● **ASSIGNED TASK**
If a line below contains the word "ffaa", count it. Please give the total and nothing else.

● **RECORDS TO PROCESS**

# # # #

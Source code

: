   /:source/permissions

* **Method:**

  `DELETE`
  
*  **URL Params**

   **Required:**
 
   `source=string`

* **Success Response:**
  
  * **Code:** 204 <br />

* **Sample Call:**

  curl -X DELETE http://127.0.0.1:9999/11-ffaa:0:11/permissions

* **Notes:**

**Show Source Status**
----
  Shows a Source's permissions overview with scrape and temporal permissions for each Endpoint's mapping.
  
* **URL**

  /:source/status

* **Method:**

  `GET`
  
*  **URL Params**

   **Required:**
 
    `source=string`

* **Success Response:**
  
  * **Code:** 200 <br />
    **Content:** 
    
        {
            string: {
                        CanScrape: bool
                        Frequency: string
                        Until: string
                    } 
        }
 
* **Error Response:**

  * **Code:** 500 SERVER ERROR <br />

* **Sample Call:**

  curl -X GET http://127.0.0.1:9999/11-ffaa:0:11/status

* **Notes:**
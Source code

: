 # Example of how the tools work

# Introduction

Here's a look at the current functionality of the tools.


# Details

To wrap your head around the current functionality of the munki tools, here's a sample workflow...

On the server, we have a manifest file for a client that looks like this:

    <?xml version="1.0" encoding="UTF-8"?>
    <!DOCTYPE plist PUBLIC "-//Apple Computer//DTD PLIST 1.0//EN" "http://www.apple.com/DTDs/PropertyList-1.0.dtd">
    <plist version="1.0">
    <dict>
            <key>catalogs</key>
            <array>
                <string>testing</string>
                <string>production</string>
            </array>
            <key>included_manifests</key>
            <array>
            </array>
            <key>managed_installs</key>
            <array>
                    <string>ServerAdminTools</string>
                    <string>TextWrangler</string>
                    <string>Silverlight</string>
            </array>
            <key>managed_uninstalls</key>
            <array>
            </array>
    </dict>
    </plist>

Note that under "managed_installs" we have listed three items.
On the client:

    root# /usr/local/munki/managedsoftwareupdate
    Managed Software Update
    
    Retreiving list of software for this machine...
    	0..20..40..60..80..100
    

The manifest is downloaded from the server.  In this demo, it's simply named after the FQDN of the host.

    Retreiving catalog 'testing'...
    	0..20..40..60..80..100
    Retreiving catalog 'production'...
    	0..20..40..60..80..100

# # # #

● **TASK RESULT**
2